LOTS of people keep nagging me that I should go for a Skylake instead, just because it is "newer" and "better because it is new"

I really don't understand that logic.

Beside the thing pointed in the article, Skylake has other problems:

Win7 don't work properly in it (and Win7 is the last Windows to emulate old DirectX versions correctly on Windows itself).

Skylake wasn't design to support analog video at all, something that is still common in third world countries, specially as people keep using old monitors that never break, and are frequently superior to almost all reasonably priced new monitors.

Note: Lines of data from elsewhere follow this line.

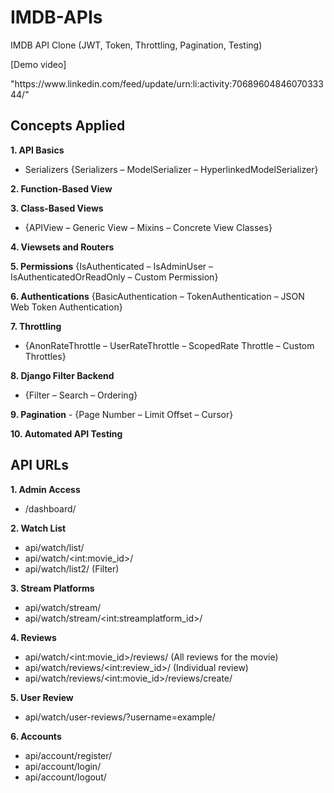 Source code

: # IMDB-APIs
IMDB API Clone (JWT, Token, Throttling, Pagination, Testing)
<p>[Demo video]</p> "https://www.linkedin.com/feed/update/urn:li:activity:7068960484607033344/"

## Concepts Applied
**1. API Basics**
   - Serializers {Serializers – ModelSerializer – HyperlinkedModelSerializer}

**2. Function-Based View**

**3. Class-Based Views**
   - {APIView – Generic View – Mixins – Concrete View Classes}

**4. Viewsets and Routers**

**5. Permissions**
   {IsAuthenticated – IsAdminUser – IsAuthenticatedOrReadOnly – Custom Permission}

**6. Authentications**
   {BasicAuthentication – TokenAuthentication – JSON Web Token Authentication}

**7. Throttling**
   - {AnonRateThrottle – UserRateThrottle – ScopedRate Throttle – Custom Throttles}

**8. Django Filter Backend**
   - {Filter – Search – Ordering}

**9. Pagination**
    - {Page Number – Limit Offset – Cursor}
  
**10. Automated API Testing**

## API URLs
**1. Admin Access**
   - /dashboard/
   
**2. Watch List**
   - api/watch/list/
   - api/watch/\<int:movie_id>/
   - api/watch/list2/ (Filter)
 
**3. Stream Platforms**
   - api/watch/stream/
   - api/watch/stream/\<int:streamplatform_id>/

**4. Reviews**
   - api/watch/\<int:movie_id>/reviews/ (All reviews for the movie)
   - api/watch/reviews/\<int:review_id>/ (Individual review)
   - api/watch/reviews/\<int:movie_id>/reviews/create/

**5. User Review**
   - api/watch/user-reviews/?username=example/ 

**6. Accounts**
   - api/account/register/
   - api/account/login/
   - api/account/logout/

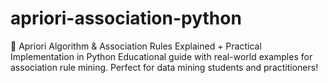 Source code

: # apriori-association-python
🧠 Apriori Algorithm &amp; Association Rules Explained + Practical Implementation in Python   Educational guide with real-world examples for association rule mining.   Perfect for data mining students and practitioners!
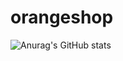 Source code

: # orangeshop



![Anurag's GitHub stats](https://github-readme-stats.vercel.app/api?username=orangeshop&show_icons=true&theme=radical)
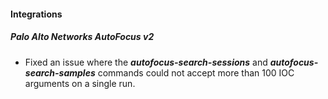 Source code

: 
#### Integrations
##### Palo Alto Networks AutoFocus v2
- Fixed an issue where the ***autofocus-search-sessions*** and ***autofocus-search-samples*** commands could not accept more than 100 IOC arguments on a single run.
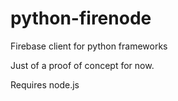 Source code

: python-firenode
===============

Firebase client for python frameworks

Just of a proof of concept for now.

Requires node.js


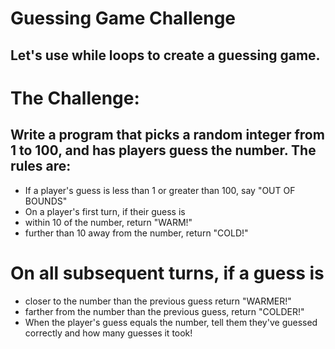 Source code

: # Guessing Game Challenge
## Let's use while loops to create a guessing game.

# The Challenge:

## Write a program that picks a random integer from 1 to 100, and has players guess the number. The rules are:

- If a player's guess is less than 1 or greater than 100, say "OUT OF BOUNDS"
- On a player's first turn, if their guess is
- within 10 of the number, return "WARM!"
- further than 10 away from the number, return "COLD!"
# On all subsequent turns, if a guess is
- closer to the number than the previous guess return "WARMER!"
- farther from the number than the previous guess, return "COLDER!"
- When the player's guess equals the number, tell them they've guessed correctly and how many guesses it took!
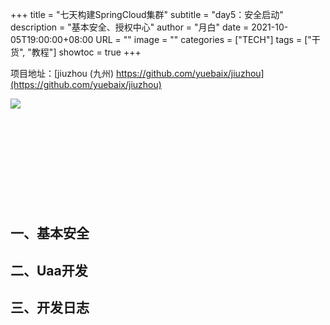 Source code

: +++
title       = "七天构建SpringCloud集群"
subtitle    = "day5：安全启动"
description = "基本安全、授权中心"
author      = "月白"
date        = 2021-10-05T19:00:00+08:00
URL         = ""
image       = ""
categories  = ["TECH"]
tags        = ["干货", "教程"]
showtoc     = true
+++

项目地址：[jiuzhou (九州) https://github.com/yuebaix/jiuzhou](https://github.com/yuebaix/jiuzhou)

<a style="display: inline-block;width: 400px;height: 170px" target="_blank" href="https://github.com/yuebaix/jiuzhou">
    <img align="left" src="https://github-readme-stats.vercel.app/api/pin/?username=yuebaix&theme=highcontrast&repo=jiuzhou" />
</a>

## 一、基本安全

## 二、Uaa开发

## 三、开发日志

Skylake doesn't support OSX (and there are people with reasons to want that).

Skylake uses DDR4, that in third world might not be even available for sale, or might have some insane prices (2, 3 times the DDR3 price).

Skylake has a couple bugs, and more might pop up in the future.

except in US and maybe some EU countries, the price to build a Skylake system is higher than the speed benefit it gives compared to Haswell (usually at most 10%, frequently less...).

EDIT: I would also like to point out that Devil Canyons has been reported to work with DDR3 up to 2666 with no issue, some mobos allow Devil Canyons to go up to DDR3 2800 without erroring or being unstable.

The thing is, those DDR3 can ALSO reach much lower latency than similar bandwidth DDR4, the few DDR3 vs DDR4 benchmarks done so far, show that usually there is no difference, and when there IS a difference, is usually DDR3 winning.

Will the inclusion of HEVC/H.265 decoding in the integrated graphics be beneficial?

On an older MacBook Pro I have with Intel HD Graphics 3000, the fans go beserk on video that my iPad handles with passive cooling without even becoming warm.

I can imagine the codecs used on everything you encounter on regular sites will quickly begin to expect optimizations built into Skylake.

If you can download the actual video file and play it outside the browser, you may be surprised how efficiently it can be played by mpv[1] or maybe vlc.

5 years ago I had a desktop computer that was 5 years old, and it plain couldn't handle std-def hulu video at the time and struggled a bit with youtube, but could play good-bitrate 720p h264 smoothly with mplayer - without hardware acceleration. I'm sure hardware acceleration helps, but it seems to partially make up for the inefficiency of the browser-context rendering.